§ **AIM OF THE TASK**:
Whenever a line in the listing below holds the string "Notes", include it in the count. Say how many such lines there are and nothing more.

Content starts

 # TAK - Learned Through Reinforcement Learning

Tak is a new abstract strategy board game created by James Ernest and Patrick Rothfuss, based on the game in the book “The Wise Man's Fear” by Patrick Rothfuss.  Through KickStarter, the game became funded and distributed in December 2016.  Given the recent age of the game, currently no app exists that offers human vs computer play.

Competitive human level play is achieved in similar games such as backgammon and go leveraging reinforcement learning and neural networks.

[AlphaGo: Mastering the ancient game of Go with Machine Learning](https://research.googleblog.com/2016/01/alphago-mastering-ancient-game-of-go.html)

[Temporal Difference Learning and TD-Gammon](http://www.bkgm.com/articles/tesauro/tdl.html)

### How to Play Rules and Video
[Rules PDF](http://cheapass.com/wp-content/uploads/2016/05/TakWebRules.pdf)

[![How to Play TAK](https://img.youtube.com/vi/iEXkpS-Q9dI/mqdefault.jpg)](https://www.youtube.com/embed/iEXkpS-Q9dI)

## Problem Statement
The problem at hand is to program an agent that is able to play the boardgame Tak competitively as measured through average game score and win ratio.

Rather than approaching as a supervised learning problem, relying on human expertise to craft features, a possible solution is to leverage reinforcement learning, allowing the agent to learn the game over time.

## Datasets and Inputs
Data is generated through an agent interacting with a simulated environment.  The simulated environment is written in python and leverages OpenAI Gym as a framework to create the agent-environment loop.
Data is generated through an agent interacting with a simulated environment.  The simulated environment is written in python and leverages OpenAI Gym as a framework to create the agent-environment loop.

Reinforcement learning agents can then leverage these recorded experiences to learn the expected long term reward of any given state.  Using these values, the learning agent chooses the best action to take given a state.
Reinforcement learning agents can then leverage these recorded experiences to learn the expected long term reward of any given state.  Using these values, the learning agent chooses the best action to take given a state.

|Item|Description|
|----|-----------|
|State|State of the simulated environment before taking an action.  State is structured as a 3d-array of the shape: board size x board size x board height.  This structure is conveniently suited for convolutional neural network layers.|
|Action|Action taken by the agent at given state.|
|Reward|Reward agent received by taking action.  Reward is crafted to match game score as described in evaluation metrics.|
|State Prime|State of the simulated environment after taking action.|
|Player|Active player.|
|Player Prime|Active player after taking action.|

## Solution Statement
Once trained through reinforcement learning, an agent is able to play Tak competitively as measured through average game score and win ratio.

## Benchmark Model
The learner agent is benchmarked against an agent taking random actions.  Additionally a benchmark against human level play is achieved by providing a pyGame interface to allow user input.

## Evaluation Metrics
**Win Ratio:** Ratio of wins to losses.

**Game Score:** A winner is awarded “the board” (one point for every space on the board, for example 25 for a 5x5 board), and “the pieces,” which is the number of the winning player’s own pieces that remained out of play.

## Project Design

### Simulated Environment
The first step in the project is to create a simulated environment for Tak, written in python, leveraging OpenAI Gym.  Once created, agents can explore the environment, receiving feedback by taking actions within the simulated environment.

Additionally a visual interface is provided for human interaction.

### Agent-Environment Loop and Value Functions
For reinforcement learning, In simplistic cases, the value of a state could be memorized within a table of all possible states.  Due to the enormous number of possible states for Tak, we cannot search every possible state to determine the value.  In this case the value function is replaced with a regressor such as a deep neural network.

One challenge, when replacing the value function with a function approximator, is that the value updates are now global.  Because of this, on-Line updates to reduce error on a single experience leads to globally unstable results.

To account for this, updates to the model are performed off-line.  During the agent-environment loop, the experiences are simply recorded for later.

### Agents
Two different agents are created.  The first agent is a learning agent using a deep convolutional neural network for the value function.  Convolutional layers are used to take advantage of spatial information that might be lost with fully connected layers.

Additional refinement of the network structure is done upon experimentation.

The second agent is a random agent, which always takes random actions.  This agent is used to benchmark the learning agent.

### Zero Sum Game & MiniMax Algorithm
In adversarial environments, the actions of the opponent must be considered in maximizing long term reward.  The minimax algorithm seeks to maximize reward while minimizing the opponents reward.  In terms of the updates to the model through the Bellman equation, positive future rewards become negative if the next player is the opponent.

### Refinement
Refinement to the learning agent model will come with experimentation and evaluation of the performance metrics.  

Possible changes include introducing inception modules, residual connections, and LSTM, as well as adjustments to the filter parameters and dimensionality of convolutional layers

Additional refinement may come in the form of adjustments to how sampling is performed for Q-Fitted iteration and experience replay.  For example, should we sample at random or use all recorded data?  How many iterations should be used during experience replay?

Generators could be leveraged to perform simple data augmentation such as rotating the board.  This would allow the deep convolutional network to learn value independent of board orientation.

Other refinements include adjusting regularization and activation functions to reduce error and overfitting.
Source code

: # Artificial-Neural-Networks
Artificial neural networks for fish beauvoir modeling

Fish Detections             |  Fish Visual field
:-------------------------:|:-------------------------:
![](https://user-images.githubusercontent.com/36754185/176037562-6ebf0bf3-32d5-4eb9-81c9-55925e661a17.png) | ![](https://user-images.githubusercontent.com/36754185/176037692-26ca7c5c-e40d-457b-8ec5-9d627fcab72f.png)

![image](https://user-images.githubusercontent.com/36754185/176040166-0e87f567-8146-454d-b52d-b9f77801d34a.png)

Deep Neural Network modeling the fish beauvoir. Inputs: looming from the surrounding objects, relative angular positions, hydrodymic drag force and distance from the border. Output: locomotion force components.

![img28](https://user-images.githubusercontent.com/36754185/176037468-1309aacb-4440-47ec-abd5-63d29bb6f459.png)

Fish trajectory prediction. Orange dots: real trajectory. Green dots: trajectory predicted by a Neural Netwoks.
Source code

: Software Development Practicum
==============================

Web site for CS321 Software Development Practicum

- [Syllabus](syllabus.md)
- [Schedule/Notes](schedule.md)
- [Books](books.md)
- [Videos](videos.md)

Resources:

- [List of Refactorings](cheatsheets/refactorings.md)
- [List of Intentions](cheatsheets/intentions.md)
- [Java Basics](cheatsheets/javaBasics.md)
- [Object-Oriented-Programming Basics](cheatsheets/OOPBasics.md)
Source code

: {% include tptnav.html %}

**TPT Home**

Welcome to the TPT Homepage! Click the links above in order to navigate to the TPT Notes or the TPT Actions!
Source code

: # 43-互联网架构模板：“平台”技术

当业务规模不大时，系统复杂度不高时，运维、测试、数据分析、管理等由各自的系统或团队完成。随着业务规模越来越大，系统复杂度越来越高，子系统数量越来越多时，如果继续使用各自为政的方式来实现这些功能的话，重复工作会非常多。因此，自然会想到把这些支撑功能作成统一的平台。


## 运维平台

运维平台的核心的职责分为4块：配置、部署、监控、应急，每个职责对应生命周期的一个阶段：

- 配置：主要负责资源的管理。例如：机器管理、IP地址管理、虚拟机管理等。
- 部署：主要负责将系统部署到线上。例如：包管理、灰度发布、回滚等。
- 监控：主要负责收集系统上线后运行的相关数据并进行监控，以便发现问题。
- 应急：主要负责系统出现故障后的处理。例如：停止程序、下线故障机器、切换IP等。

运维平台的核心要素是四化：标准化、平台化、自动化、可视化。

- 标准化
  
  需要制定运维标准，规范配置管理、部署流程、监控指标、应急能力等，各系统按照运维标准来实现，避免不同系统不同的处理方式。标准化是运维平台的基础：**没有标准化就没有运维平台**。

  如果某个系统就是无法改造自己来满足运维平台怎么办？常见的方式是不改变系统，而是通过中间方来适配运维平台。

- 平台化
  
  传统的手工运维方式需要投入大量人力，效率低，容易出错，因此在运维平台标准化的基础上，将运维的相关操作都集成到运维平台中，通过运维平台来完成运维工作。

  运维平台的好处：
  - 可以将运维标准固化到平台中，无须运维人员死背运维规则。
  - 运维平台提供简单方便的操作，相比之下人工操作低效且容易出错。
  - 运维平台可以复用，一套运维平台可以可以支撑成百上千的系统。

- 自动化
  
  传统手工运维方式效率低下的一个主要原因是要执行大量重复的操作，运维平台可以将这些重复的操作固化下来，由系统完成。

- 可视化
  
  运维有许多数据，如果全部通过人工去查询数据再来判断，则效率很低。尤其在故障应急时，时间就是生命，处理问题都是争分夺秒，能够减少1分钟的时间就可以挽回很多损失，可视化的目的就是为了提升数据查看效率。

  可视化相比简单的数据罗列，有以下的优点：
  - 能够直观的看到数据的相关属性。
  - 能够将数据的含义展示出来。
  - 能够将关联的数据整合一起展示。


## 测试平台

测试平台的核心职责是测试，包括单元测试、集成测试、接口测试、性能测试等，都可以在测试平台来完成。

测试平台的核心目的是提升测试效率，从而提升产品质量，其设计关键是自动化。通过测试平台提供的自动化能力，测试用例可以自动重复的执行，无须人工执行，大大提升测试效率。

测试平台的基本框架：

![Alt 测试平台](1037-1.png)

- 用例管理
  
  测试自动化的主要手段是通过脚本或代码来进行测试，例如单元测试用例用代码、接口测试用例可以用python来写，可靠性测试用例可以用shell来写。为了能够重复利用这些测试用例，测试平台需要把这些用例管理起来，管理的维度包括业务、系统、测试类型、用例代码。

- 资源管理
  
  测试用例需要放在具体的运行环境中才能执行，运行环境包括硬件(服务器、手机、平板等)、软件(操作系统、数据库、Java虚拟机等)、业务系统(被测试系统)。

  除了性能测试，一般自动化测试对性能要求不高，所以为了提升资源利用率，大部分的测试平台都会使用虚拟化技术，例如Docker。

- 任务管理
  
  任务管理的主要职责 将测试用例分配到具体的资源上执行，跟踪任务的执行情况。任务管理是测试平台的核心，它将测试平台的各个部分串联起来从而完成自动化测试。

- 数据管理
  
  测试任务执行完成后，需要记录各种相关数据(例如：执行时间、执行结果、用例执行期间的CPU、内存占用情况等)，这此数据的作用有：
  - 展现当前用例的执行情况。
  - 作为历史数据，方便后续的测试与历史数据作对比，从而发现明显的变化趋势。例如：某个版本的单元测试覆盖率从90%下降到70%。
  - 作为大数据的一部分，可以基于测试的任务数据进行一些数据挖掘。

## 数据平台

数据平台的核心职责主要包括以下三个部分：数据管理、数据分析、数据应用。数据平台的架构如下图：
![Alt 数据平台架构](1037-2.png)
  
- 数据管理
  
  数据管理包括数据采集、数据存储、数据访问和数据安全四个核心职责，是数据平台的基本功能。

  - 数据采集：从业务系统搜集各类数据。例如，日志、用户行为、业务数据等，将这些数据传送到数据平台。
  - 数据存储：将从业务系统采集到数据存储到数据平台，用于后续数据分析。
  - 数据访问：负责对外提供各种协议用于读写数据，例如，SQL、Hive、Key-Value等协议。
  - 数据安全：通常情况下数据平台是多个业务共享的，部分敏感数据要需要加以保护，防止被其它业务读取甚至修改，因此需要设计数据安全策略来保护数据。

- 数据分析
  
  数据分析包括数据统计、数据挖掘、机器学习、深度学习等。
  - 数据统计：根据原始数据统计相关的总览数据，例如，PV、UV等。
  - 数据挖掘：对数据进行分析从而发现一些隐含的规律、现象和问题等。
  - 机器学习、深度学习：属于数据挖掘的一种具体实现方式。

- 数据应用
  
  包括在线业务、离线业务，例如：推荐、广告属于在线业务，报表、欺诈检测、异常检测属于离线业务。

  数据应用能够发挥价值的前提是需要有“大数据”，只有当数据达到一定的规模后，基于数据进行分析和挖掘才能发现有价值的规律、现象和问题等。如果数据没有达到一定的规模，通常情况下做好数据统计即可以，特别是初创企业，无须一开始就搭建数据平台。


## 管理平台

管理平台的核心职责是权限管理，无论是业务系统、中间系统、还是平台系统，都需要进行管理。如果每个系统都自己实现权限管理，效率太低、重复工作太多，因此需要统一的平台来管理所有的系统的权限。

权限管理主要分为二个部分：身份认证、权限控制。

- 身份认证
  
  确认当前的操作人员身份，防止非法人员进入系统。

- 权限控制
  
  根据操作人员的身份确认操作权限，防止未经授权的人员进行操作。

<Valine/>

Content ends

§ **ANSWER BELOW**:
2